◆ How to complete this task
Copy every line that contains the string "HTML" from the entries below.

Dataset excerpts
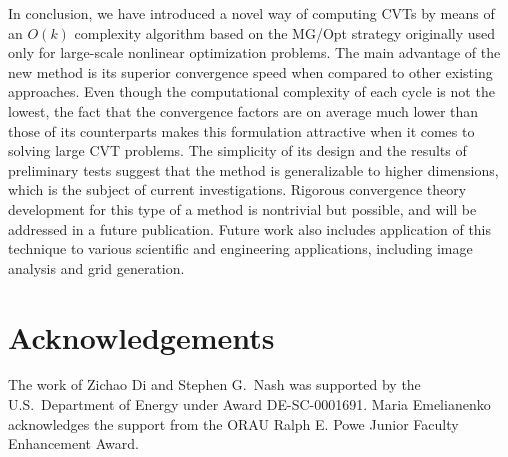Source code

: \documentclass{siamltex}
\begin{document}
In conclusion, we have introduced a novel way of computing CVTs by means of an $O(k)$ complexity algorithm based on the MG/Opt strategy originally used only for large-scale nonlinear optimization problems. %
The main advantage of the new method is its superior convergence speed when compared to other existing approaches. Even though the computational complexity of each cycle is not the lowest, the fact that the convergence factors are on average much lower than those of its counterparts makes this formulation attractive when it comes to solving large CVT problems. The simplicity of its design and the results of preliminary tests suggest that the method is generalizable to higher dimensions, which is the subject of current investigations. Rigorous convergence theory development for this type of a method is nontrivial but possible, and will be addressed in a future publication. Future work also includes application of this technique to various scientific and engineering applications, including image analysis and grid generation.


\section{Acknowledgements}
The work of Zichao Di and Stephen G.~Nash was supported by the U.S.~Department of Energy under %
Award DE-SC-0001691. Maria Emelianenko acknowledges the support from the ORAU Ralph E. Powe Junior %
Faculty Enhancement Award.

%


\end{document}
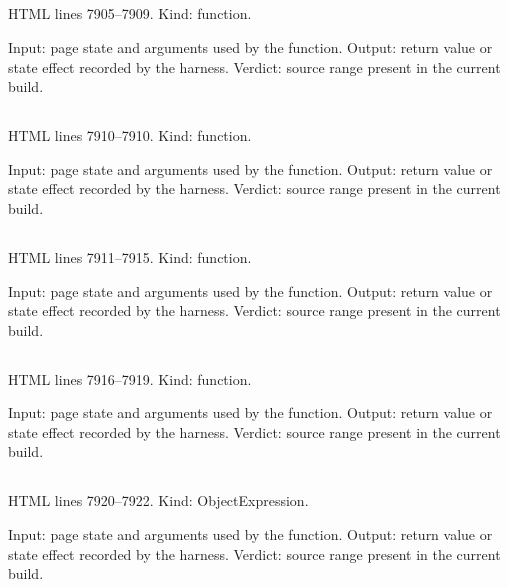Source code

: \subsection*{\texttt{}}
\label{vf_402_appTaskStart}
HTML lines 7905--7909. Kind: function.

Input: page state and arguments used by the function.
Output: return value or state effect recorded by the harness.
Verdict: source range present in the current build.

\subsection*{\texttt{}}
\label{vf_403_appTaskStep}
HTML lines 7910--7910. Kind: function.

Input: page state and arguments used by the function.
Output: return value or state effect recorded by the harness.
Verdict: source range present in the current build.

\subsection*{\texttt{}}
\label{vf_404_appTaskEnd}
HTML lines 7911--7915. Kind: function.

Input: page state and arguments used by the function.
Output: return value or state effect recorded by the harness.
Verdict: source range present in the current build.

\subsection*{\texttt{}}
\label{vf_405_appTaskWrap}
HTML lines 7916--7919. Kind: function.

Input: page state and arguments used by the function.
Output: return value or state effect recorded by the harness.
Verdict: source range present in the current build.

\subsection*{\texttt{}}
\label{vf_406_APP_TASK_LABEL}
HTML lines 7920--7922. Kind: ObjectExpression.

Input: page state and arguments used by the function.
Output: return value or state effect recorded by the harness.
Verdict: source range present in the current build.

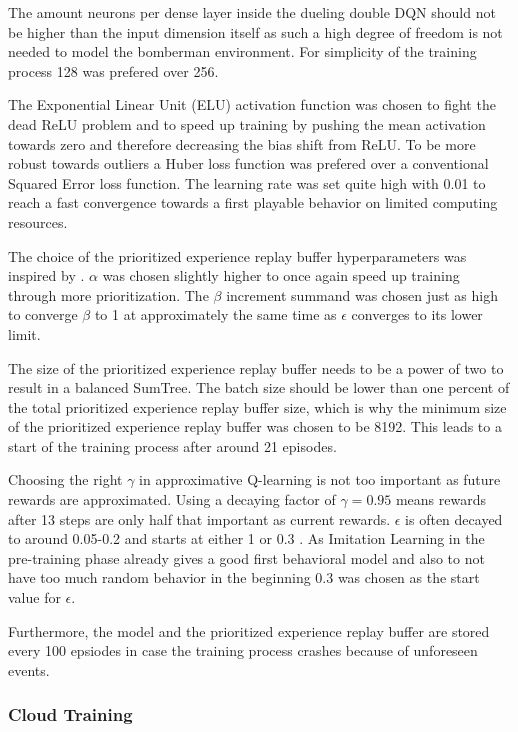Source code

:The amount neurons per dense layer inside the dueling double DQN should not be higher than the input dimension itself as such a high degree of freedom is not needed to model the bomberman environment. For simplicity of the training process 128 was prefered over 256. 

The Exponential Linear Unit (ELU) activation function was chosen to fight the dead ReLU problem and to speed up training by pushing the mean activation towards zero and therefore decreasing the bias shift from ReLU. To be more robust towards outliers a Huber loss function was prefered over a conventional Squared Error loss function. The learning rate was set quite high with 0.01 to reach a fast convergence towards a first playable behavior on limited computing resources. 

The choice of the prioritized experience replay buffer hyperparameters was inspired by \cite{Schaul2016}. $\alpha$ was chosen slightly higher to once again speed up training through more prioritization. The $\beta$ increment summand was chosen just as high to converge $\beta$ to 1 at approximately the same time as $\epsilon$ converges to its lower limit. 

The size of the prioritized experience replay buffer needs to be a power of two to result in a balanced SumTree. The batch size should be lower than one percent of the total prioritized experience replay buffer size, which is why the minimum size of the prioritized experience replay buffer was chosen to be 8192. This leads to a start of the training process after around 21 episodes. 

Choosing the right $\gamma$ in approximative Q-learning is not too important as future rewards are approximated. Using a decaying factor of $\gamma=0.95$ means rewards after 13 steps are only half that important as current rewards. $\epsilon$ is often decayed to around 0.05-0.2 and starts at either 1 or 0.3 \cite{Hessel2017, Kormelink2018, Franca2019}. As Imitation Learning in the pre-training phase already gives a good first behavioral model and also to not have too much random behavior in the beginning 0.3 was chosen as the start value for $\epsilon$. 

Furthermore, the model and the  prioritized experience replay buffer are stored every 100 epsiodes in case the training process crashes because of unforeseen events. 

\subsubsection{Cloud Training}
\label{ch:approachBf}

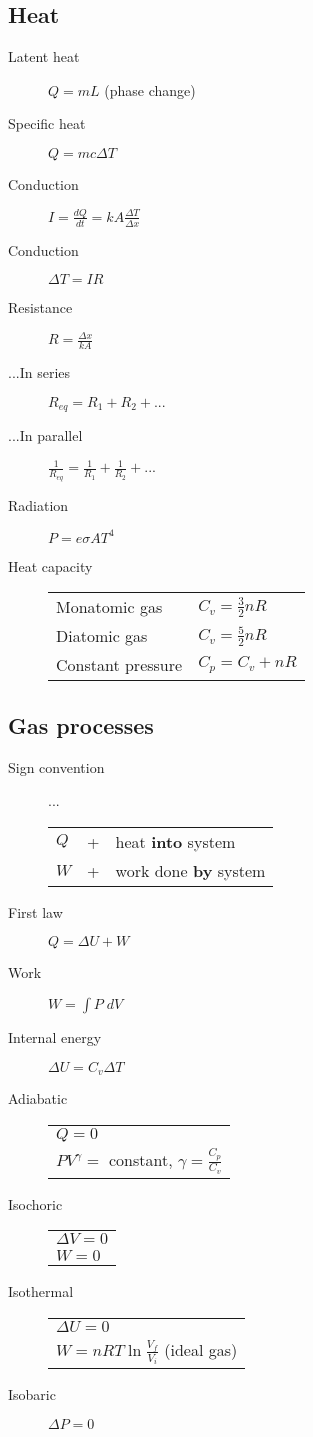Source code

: \documentclass{article}
\newcommand{\bd}{\begin{description}}
\newcommand{\ed}{\end{description}}
\newcommand{\deriv}[2]{\frac{d #1}{d #2}}
\begin{document}
\subsection{Heat}
\bd
	\item[Latent heat] $ Q = m L $ (phase change)
	\item[Specific heat] $ Q = mc\Delta T $
	\item[Conduction] $I = \deriv{Q}{t} = kA\frac{\Delta T}{\Delta x} $
	\item[Conduction] $ \Delta T = I R $
	\item[Resistance] $ R = \frac{\Delta x}{kA} $
	\item[...In series] $ R_{eq} = R_1 + R_2 + ... $
	\item[...In parallel] $\frac{1}{R_{eq}} = \frac{1}{R_1} + \frac{1}{R_2} + ...$
	\item[Radiation] $ P = e \sigma A T^4 $
	\item[Heat capacity]
		\begin{tabular}{ll}
			Monatomic gas & $ C_v = \frac{3}{2} nR $ \\
			Diatomic gas & $ C_v = \frac{5}{2} nR $ \\
			Constant pressure & $C_p = C_v + nR $
		\end{tabular}
\ed

\subsection{Gas processes}
\bd
	\item[Sign convention] ...\newline
		\begin{tabular}{lll}
			$Q$ & + & heat {\bf into} system \\
			$W$ & + & work done {\bf by} system \\
		\end{tabular}
	\item[First law] $ Q = \Delta U + W $
	\item[Work] $ W = \int P\; dV $
	\item[Internal energy] $ \Delta U = C_v \Delta T $
	\item[Adiabatic]
		\begin{tabular}{l}
			$ Q = 0 $ \\
			$ PV^\gamma = $ constant, $ \gamma = \frac{C_p}{C_v} $ 
		\end{tabular}
	\item[Isochoric] 
		\begin{tabular}{l}
		  $ \Delta V = 0 $ \\
			$ W = 0 $
		\end{tabular}
	\item[Isothermal]
		\begin{tabular}{l}
			$ \Delta U = 0 $ \\
			$ W = nRT \ln \frac{V_f}{V_i} $ (ideal gas)
		\end{tabular}
	\item[Isobaric] $ \Delta P = 0 $
\ed
\end{document}
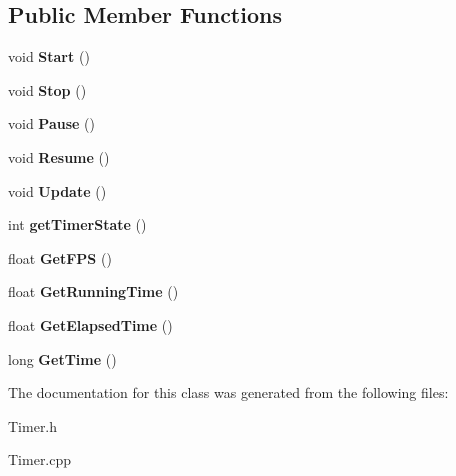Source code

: \subsection*{Public Member Functions}
\begin{DoxyCompactItemize}
\item 
\hypertarget{class_timer_a4e607b129b392c11adddd9641a320436}{void {\bfseries Start} ()}\label{class_timer_a4e607b129b392c11adddd9641a320436}

\item 
\hypertarget{class_timer_a6379e797f968aaee6ac3bb12dc6b81c5}{void {\bfseries Stop} ()}\label{class_timer_a6379e797f968aaee6ac3bb12dc6b81c5}

\item 
\hypertarget{class_timer_a9b8c57bf9675da635a82d68d9b4d05e5}{void {\bfseries Pause} ()}\label{class_timer_a9b8c57bf9675da635a82d68d9b4d05e5}

\item 
\hypertarget{class_timer_ad3b4e386f8ebb885fa2ef6fcac8d9ca3}{void {\bfseries Resume} ()}\label{class_timer_ad3b4e386f8ebb885fa2ef6fcac8d9ca3}

\item 
\hypertarget{class_timer_a77a6595649759e7236d1b43c2c10e16b}{void {\bfseries Update} ()}\label{class_timer_a77a6595649759e7236d1b43c2c10e16b}

\item 
\hypertarget{class_timer_aa7094e07ab8ac40fb51988ba60a3ff2e}{int {\bfseries get\+Timer\+State} ()}\label{class_timer_aa7094e07ab8ac40fb51988ba60a3ff2e}

\item 
\hypertarget{class_timer_a8249a61233deb893722869fb1e17d3d4}{float {\bfseries Get\+F\+P\+S} ()}\label{class_timer_a8249a61233deb893722869fb1e17d3d4}

\item 
\hypertarget{class_timer_abfc1bd62379c2ebf476aedb727a2961a}{float {\bfseries Get\+Running\+Time} ()}\label{class_timer_abfc1bd62379c2ebf476aedb727a2961a}

\item 
\hypertarget{class_timer_a3ceb89ec06fe5d0a22c395121fe7c9c8}{float {\bfseries Get\+Elapsed\+Time} ()}\label{class_timer_a3ceb89ec06fe5d0a22c395121fe7c9c8}

\item 
\hypertarget{class_timer_ab23d65b973d595376c700ea607b13ed7}{long {\bfseries Get\+Time} ()}\label{class_timer_ab23d65b973d595376c700ea607b13ed7}

\end{DoxyCompactItemize}


The documentation for this class was generated from the following files\+:\begin{DoxyCompactItemize}
\item 
Timer.\+h\item 
Timer.\+cpp\end{DoxyCompactItemize}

◆ Solution to this problem
HTML lines 7905--7909. Kind: function.
HTML lines 7910--7910. Kind: function.
HTML lines 7911--7915. Kind: function.
HTML lines 7916--7919. Kind: function.
HTML lines 7920--7922. Kind: ObjectExpression.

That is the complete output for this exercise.